◆ **TASK REQUIREMENTS**
Keep the text of the data exactly as it is and omit each picture from the copy.

-- DATA PROVIDED follows --

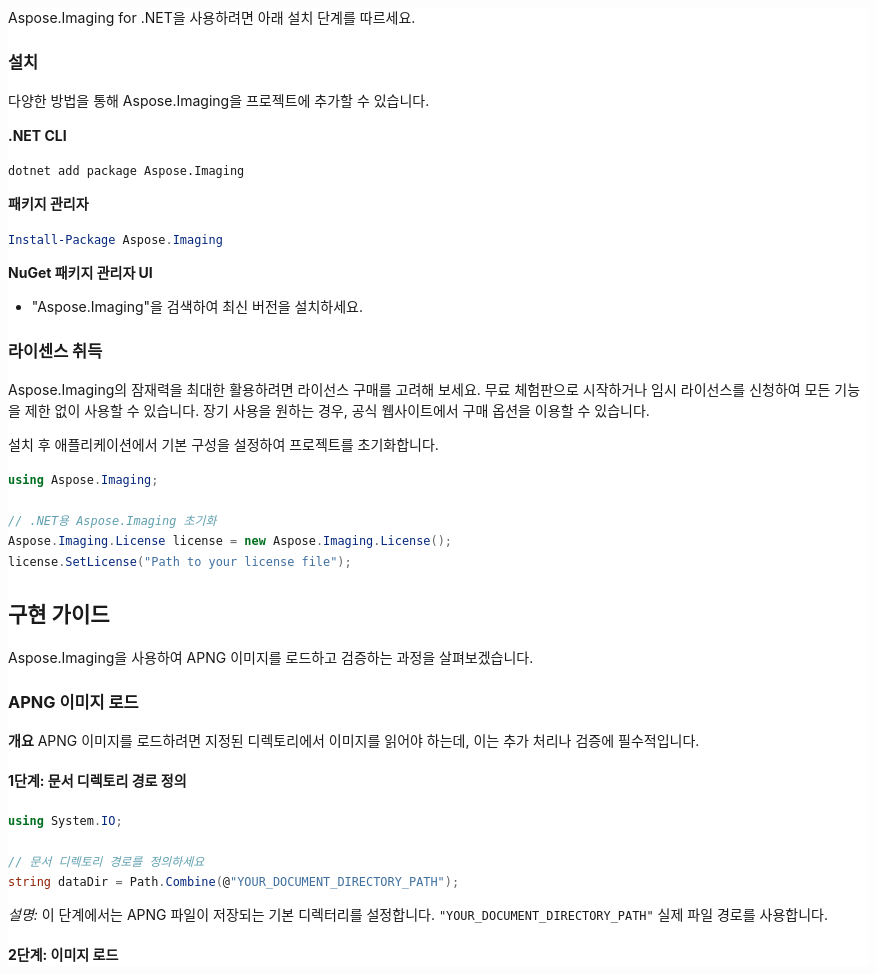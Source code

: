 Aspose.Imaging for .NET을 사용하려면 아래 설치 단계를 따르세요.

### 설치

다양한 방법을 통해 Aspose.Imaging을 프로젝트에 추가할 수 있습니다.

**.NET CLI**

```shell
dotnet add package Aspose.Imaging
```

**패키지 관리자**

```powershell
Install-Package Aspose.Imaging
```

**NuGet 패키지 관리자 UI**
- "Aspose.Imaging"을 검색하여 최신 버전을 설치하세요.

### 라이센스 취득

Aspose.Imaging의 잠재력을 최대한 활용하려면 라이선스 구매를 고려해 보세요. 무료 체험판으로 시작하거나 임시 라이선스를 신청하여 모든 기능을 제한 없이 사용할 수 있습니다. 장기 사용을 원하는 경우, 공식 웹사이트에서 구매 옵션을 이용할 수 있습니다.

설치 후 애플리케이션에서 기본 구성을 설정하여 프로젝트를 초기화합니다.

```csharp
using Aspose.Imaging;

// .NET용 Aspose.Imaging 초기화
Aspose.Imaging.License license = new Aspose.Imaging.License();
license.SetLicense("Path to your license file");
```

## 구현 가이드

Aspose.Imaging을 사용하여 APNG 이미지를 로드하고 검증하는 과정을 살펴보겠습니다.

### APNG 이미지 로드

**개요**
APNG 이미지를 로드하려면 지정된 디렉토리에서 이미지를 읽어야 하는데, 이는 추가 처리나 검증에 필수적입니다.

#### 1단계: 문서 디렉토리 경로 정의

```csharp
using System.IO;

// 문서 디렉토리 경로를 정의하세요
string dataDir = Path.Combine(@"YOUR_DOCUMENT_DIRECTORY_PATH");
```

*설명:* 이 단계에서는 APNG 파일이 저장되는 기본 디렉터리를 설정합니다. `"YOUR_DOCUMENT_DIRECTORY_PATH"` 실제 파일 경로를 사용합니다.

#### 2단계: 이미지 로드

-- DATA PROVIDED concluded --

◆ **RESULT FOR THIS EXERCISE**
Source code

: Aspose.Imaging for .NET을 사용하려면 아래 설치 단계를 따르세요.

### 설치

다양한 방법을 통해 Aspose.Imaging을 프로젝트에 추가할 수 있습니다.

**.NET CLI**

```shell
dotnet add package Aspose.Imaging
```

**패키지 관리자**

```powershell
Install-Package Aspose.Imaging
```

**NuGet 패키지 관리자 UI**
- "Aspose.Imaging"을 검색하여 최신 버전을 설치하세요.

### 라이센스 취득

Aspose.Imaging의 잠재력을 최대한 활용하려면 라이선스 구매를 고려해 보세요. 무료 체험판으로 시작하거나 임시 라이선스를 신청하여 모든 기능을 제한 없이 사용할 수 있습니다. 장기 사용을 원하는 경우, 공식 웹사이트에서 구매 옵션을 이용할 수 있습니다.

설치 후 애플리케이션에서 기본 구성을 설정하여 프로젝트를 초기화합니다.

```csharp
using Aspose.Imaging;

// .NET용 Aspose.Imaging 초기화
Aspose.Imaging.License license = new Aspose.Imaging.License();
license.SetLicense("Path to your license file");
```

## 구현 가이드

Aspose.Imaging을 사용하여 APNG 이미지를 로드하고 검증하는 과정을 살펴보겠습니다.

### APNG 이미지 로드

**개요**
APNG 이미지를 로드하려면 지정된 디렉토리에서 이미지를 읽어야 하는데, 이는 추가 처리나 검증에 필수적입니다.

#### 1단계: 문서 디렉토리 경로 정의

```csharp
using System.IO;

// 문서 디렉토리 경로를 정의하세요
string dataDir = Path.Combine(@"YOUR_DOCUMENT_DIRECTORY_PATH");
```

*설명:* 이 단계에서는 APNG 파일이 저장되는 기본 디렉터리를 설정합니다. `"YOUR_DOCUMENT_DIRECTORY_PATH"` 실제 파일 경로를 사용합니다.

#### 2단계: 이미지 로드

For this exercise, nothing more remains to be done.